Paks is a small town in Tolna county, in the south of Hungary, on the right bank of the Danube River, 100 km south of Budapest. Paks as a former agricultural settlement is now the home of the only Hungarian nuclear power plant, which provides about 40% of the country's electricity consumption.

History 
The settlement was already inhabited in ancient times. It has played a role in the Ottoman Empire times and during Rákóczi's War of Independence. In the Budapest offensive in the final stages of the Second World War, Soviet troops occupied the town at great cost, followed by four decades of communist rule. Meanwhile, it was famous for its cannery, wine and fish soup. The country's only nuclear power plant was built in Paks in the 1980s, the final decade of Soviet rule within the country.

Description 
In the 19th century, several mansions were built in the center of the old town, such as those in Szent István Tér, the main square of the town. The Catholic three-isled, basilica style Sacred Heart church was consecrated in 1901. There is a tablet in the wall of the baroque Szeniczey mansion to commemorate Ferenc Deák, 'the Sage of the Country'. The Town Museum is housed in the former Cseh-Vigyázó mansion. The Calvinist and the Lutheran churches were built in 1775 and 1884 respectively.
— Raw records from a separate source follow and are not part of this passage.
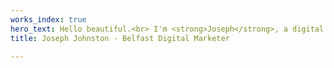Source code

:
 ```yaml
---
works_index: true
hero_text: Hello beautiful.<br> I'm <strong>Joseph</strong>, a digital entrepreneur born and bred in beezer Belfast. My brain lies with business, but my love dances with Digital Marketing.<br>
title: Joseph Johnston - Belfast Digital Marketer

---
```

<Hero :text="$page.frontmatter.hero_text" />
<WorksList />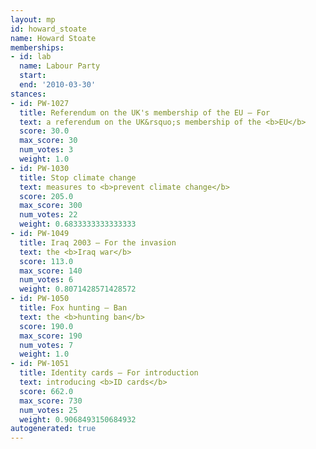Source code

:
```yaml
---
layout: mp
id: howard_stoate
name: Howard Stoate
memberships:
- id: lab
  name: Labour Party
  start: 
  end: '2010-03-30'
stances:
- id: PW-1027
  title: Referendum on the UK's membership of the EU — For
  text: a referendum on the UK&rsquo;s membership of the <b>EU</b>
  score: 30.0
  max_score: 30
  num_votes: 3
  weight: 1.0
- id: PW-1030
  title: Stop climate change
  text: measures to <b>prevent climate change</b>
  score: 205.0
  max_score: 300
  num_votes: 22
  weight: 0.6833333333333333
- id: PW-1049
  title: Iraq 2003 — For the invasion
  text: the <b>Iraq war</b>
  score: 113.0
  max_score: 140
  num_votes: 6
  weight: 0.8071428571428572
- id: PW-1050
  title: Fox hunting — Ban
  text: the <b>hunting ban</b>
  score: 190.0
  max_score: 190
  num_votes: 7
  weight: 1.0
- id: PW-1051
  title: Identity cards — For introduction
  text: introducing <b>ID cards</b>
  score: 662.0
  max_score: 730
  num_votes: 25
  weight: 0.9068493150684932
autogenerated: true
---
```

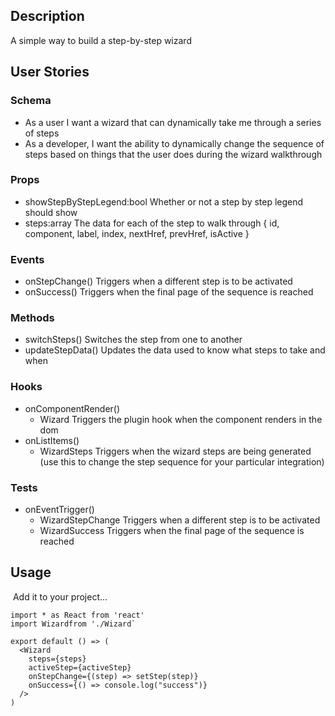 ## Description

A simple way to build a step-by-step wizard

## User Stories

### Schema

- As a user I want a wizard that can dynamically take me through a series of steps
- As a developer, I want the ability to dynamically change the sequence of steps based on things that the user does during the wizard walkthrough

### Props

- showStepByStepLegend:bool
  Whether or not a step by step legend should show
- steps:array
  The data for each of the step to walk through
  { id, component, label, index, nextHref, prevHref, isActive }

### Events

- onStepChange()
  Triggers when a different step is to be activated
- onSuccess()
  Triggers when the final page of the sequence is reached

### Methods

- switchSteps()
  Switches the step from one to another
- updateStepData()
  Updates the data used to know what steps to take and when

### Hooks

- onComponentRender()
  - Wizard
    Triggers the plugin hook when the component renders in the dom
- onListItems()
  - WizardSteps
    Triggers when the wizard steps are being generated
    (use this to change the step sequence for your particular integration)

### Tests

- onEventTrigger()
  - WizardStepChange
    Triggers when a different step is to be activated
  - WizardSuccess
    Triggers when the final page of the sequence is reached

## Usage

​
Add it to your project...
​

```
import * as React from 'react'
import Wizardfrom './Wizard`
​
export default () => (
  <Wizard
    steps={steps}
    activeStep={activeStep}
    onStepChange={(step) => setStep(step)}
    onSuccess={() => console.log("success")}
  />
)
```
The Catholic Holy Spirit church, built according to the design of Imre Makovecz is considered to be an outstanding work of 20th-century architecture. There is a hundred-year-old chestnut alley lining the walkway on the Danube River bank. The town hosts the Spring Festival at Whitsuntide and the International Festival of Blues, Jazz, Rock and Gastronomy.

Sport 
Paksi FC is a Hungarian football club based in Paks.
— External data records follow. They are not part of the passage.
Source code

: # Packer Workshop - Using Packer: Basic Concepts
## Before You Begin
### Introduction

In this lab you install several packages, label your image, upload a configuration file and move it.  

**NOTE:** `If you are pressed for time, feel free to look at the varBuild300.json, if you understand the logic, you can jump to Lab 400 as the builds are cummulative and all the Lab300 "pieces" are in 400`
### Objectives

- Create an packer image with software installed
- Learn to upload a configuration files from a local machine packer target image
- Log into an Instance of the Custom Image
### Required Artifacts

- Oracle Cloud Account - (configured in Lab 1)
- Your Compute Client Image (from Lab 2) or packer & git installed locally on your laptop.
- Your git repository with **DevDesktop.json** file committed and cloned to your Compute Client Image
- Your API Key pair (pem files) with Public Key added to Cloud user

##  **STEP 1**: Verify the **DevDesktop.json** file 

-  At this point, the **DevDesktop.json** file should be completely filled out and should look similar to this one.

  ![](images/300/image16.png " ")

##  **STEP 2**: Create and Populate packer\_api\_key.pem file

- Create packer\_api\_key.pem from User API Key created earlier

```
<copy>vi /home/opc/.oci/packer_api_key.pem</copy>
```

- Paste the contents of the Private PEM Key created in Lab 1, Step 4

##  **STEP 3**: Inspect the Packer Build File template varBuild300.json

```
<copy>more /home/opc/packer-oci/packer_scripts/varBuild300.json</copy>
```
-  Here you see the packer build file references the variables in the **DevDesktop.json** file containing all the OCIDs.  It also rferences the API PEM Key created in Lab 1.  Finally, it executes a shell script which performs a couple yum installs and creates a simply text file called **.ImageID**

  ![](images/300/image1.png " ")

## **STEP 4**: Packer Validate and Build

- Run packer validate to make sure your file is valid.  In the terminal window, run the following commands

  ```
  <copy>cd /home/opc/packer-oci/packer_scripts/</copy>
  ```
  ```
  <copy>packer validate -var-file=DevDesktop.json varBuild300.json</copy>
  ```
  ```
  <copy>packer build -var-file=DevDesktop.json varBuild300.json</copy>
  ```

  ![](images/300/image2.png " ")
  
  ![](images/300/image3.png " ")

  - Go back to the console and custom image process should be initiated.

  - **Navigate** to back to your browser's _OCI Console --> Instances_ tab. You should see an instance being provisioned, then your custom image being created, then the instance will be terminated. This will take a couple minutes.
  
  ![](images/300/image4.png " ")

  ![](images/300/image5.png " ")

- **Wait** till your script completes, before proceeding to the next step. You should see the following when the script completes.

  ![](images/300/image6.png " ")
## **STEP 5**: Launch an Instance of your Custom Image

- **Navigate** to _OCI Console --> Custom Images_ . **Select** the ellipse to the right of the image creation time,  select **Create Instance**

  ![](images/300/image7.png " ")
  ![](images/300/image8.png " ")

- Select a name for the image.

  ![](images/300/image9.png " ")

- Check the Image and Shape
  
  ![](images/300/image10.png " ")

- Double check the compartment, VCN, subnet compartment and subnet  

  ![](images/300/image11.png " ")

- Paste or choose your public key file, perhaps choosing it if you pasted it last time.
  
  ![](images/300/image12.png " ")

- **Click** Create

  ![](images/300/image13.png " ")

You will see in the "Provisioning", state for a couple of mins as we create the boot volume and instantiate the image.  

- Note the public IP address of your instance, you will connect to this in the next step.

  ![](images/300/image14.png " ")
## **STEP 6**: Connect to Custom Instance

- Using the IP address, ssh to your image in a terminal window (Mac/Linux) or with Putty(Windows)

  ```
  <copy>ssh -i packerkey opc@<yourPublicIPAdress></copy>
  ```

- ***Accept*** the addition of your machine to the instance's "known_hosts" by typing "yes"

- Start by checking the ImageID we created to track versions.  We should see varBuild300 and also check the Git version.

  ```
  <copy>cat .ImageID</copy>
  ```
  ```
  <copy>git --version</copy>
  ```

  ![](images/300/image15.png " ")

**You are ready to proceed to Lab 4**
Atomerőmű SE is a Hungarian basketball club based in Paks.

Bronze Age hoard 
A Bronze Age gold hoard of jewelry was found between Paks and Dunaföldvár on the right bank of the Danube in the 19th century. The treasure is now in the collections of the British Museum.

Twin towns – sister cities

Paks is twinned with:

 Galanta, Slovakia
 Gornji Vakuf-Uskoplje, Bosnia and Herzegovina

 Loviisa, Finland
 Novovoronezh, Russia
 Reichertshofen, Germany
 Târgu Secuiesc Romania
 Vyshkovo, Ukraine

See also 
Forró for another Bronze Age hoard from Hungary
Zsujta for a Bronze Age hoard from northern Hungary

References

External links 

  in Hungarian, English and Russian
 The jewish community in Paks On JewishGen website.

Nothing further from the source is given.